• Recorded data
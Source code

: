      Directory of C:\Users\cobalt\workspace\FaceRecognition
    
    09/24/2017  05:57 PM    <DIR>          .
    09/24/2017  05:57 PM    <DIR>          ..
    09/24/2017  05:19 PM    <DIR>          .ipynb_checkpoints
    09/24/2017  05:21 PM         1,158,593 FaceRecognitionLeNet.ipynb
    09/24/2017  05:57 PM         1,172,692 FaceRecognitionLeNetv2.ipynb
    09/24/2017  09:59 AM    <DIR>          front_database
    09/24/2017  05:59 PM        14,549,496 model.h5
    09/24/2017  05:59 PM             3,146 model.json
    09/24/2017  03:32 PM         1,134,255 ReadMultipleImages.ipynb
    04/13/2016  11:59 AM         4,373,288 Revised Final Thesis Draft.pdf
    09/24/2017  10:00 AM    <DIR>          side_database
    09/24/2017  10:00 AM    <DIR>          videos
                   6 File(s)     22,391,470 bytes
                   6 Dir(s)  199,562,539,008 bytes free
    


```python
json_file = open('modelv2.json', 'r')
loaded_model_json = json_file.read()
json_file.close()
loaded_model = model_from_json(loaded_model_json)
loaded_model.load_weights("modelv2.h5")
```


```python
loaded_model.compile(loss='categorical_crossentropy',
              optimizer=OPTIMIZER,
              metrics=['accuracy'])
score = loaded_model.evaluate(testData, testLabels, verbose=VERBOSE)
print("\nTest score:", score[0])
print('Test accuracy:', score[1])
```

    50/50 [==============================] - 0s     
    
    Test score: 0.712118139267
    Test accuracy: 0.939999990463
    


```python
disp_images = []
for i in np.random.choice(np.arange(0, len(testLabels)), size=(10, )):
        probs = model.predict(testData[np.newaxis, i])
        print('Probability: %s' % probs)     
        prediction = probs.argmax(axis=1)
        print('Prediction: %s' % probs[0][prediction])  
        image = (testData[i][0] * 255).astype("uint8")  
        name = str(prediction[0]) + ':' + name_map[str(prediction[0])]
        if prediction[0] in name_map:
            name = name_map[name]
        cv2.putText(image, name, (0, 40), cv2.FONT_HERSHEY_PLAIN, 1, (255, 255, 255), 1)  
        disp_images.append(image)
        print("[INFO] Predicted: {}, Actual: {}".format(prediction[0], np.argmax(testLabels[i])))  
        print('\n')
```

• What this task involves
Go through the records above and copy every line holding the word "bytes".

• Written response
                   6 File(s)     22,391,470 bytes
                   6 Dir(s)  199,562,539,008 bytes free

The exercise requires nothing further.